**WHAT YOU HAVE TO DO:** What you write must match, character for character, the lines from the one with "- ¿Quién soy?" down to the one with "2. start the" in the listing below, minus its pictures.

+++ DATA FOR THIS TASK +++

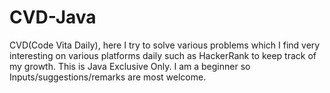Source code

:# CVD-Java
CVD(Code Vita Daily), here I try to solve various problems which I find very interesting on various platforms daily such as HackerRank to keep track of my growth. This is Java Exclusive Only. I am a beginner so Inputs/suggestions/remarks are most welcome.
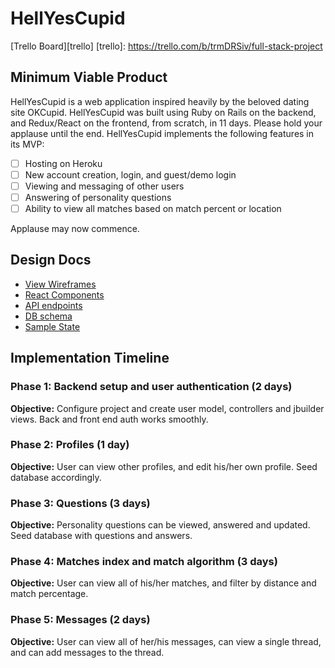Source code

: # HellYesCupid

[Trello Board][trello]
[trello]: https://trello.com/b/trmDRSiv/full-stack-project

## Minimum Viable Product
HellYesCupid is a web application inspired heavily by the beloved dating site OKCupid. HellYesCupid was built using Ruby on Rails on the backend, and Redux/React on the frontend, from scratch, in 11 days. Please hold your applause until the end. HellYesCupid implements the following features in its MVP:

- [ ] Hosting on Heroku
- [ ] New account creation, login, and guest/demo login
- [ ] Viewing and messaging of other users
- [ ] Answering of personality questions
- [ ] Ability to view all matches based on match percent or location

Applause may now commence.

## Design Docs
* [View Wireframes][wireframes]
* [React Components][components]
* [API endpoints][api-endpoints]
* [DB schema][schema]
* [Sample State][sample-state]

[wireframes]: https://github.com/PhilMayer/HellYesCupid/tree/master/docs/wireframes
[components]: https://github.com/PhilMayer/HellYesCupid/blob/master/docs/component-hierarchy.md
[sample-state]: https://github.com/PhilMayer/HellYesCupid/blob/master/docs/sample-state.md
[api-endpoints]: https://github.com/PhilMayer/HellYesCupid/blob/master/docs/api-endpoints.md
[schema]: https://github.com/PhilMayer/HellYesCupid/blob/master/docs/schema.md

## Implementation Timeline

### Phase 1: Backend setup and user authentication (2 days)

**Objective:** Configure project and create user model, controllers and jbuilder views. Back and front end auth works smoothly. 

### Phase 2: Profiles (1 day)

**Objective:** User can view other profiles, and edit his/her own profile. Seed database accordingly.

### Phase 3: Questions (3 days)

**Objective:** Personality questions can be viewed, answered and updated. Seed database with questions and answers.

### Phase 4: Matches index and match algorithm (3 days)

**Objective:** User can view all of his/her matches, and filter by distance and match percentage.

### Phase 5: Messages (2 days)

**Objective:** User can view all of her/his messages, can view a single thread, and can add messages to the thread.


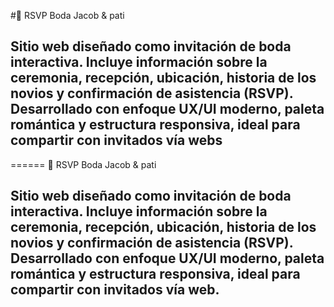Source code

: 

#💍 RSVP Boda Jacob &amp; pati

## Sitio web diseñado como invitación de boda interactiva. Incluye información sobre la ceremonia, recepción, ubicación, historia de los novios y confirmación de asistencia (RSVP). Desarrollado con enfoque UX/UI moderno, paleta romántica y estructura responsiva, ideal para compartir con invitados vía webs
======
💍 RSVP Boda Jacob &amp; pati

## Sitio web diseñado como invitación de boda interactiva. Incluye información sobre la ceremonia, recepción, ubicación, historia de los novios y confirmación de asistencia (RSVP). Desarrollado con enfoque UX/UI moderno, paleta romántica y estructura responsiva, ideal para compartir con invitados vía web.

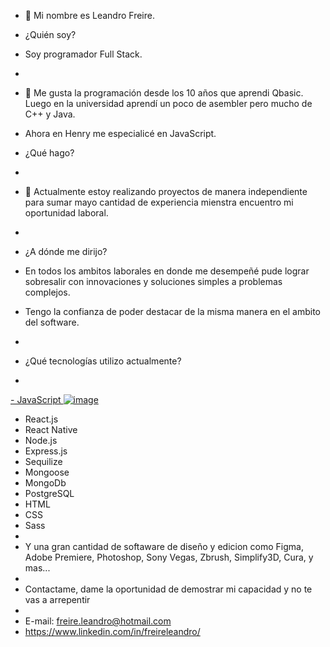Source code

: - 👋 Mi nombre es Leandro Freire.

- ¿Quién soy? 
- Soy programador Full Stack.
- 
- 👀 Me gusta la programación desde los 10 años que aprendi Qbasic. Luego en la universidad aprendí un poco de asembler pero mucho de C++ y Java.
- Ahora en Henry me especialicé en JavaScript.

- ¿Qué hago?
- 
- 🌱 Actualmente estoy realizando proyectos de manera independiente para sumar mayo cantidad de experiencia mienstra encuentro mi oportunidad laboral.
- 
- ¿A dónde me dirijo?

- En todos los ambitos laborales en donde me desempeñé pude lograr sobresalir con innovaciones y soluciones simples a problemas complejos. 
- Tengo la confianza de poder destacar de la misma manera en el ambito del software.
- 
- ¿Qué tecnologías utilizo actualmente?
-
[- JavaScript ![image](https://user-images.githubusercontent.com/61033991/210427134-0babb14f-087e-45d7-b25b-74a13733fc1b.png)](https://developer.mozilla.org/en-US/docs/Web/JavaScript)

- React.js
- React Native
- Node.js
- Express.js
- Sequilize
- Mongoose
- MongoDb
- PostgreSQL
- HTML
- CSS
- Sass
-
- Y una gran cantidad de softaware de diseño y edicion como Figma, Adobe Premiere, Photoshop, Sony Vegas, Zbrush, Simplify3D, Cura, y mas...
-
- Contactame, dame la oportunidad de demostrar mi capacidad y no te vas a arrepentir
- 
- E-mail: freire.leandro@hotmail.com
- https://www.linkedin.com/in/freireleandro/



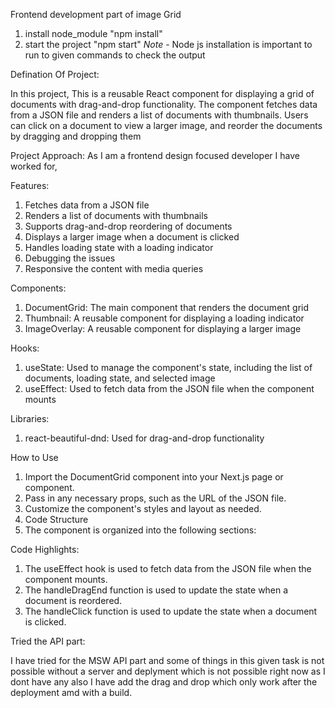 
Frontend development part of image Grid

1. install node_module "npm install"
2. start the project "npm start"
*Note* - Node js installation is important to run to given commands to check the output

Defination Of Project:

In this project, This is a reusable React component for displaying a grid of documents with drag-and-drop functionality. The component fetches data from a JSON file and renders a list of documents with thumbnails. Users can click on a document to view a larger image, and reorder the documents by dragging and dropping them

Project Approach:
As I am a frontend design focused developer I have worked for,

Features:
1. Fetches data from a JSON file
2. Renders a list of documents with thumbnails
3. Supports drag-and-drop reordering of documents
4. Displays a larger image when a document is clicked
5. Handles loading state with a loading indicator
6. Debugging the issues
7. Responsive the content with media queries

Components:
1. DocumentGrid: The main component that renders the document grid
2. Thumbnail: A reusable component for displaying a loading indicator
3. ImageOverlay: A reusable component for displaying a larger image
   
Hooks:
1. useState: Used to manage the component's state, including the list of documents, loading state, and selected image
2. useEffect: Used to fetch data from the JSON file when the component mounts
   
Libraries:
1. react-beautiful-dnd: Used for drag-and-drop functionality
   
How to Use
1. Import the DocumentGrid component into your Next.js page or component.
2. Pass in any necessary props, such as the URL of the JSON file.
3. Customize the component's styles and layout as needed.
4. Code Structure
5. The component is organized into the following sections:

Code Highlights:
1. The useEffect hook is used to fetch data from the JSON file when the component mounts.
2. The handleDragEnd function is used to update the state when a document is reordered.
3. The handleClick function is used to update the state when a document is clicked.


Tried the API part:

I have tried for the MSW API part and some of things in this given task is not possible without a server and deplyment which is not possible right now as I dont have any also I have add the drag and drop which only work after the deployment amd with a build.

+++

**YOUR SOLUTION:**
- ¿Quién soy? 
- Soy programador Full Stack.
- 
- 👀 Me gusta la programación desde los 10 años que aprendi Qbasic. Luego en la universidad aprendí un poco de asembler pero mucho de C++ y Java.
- Ahora en Henry me especialicé en JavaScript.

- ¿Qué hago?
- 
- 🌱 Actualmente estoy realizando proyectos de manera independiente para sumar mayo cantidad de experiencia mienstra encuentro mi oportunidad laboral.
- 
- ¿A dónde me dirijo?

- En todos los ambitos laborales en donde me desempeñé pude lograr sobresalir con innovaciones y soluciones simples a problemas complejos. 
- Tengo la confianza de poder destacar de la misma manera en el ambito del software.
- 
- ¿Qué tecnologías utilizo actualmente?
-
[- JavaScript ![image](https://user-images.githubusercontent.com/61033991/210427134-0babb14f-087e-45d7-b25b-74a13733fc1b.png)](https://developer.mozilla.org/en-US/docs/Web/JavaScript)

- React.js
- React Native
- Node.js
- Express.js
- Sequilize
- Mongoose
- MongoDb
- PostgreSQL
- HTML
- CSS
- Sass
-
- Y una gran cantidad de softaware de diseño y edicion como Figma, Adobe Premiere, Photoshop, Sony Vegas, Zbrush, Simplify3D, Cura, y mas...
-
- Contactame, dame la oportunidad de demostrar mi capacidad y no te vas a arrepentir
- 
- E-mail: freire.leandro@hotmail.com
- https://www.linkedin.com/in/freireleandro/



Frontend development part of image Grid

1. install node_module "npm install"
2. start the project "npm start"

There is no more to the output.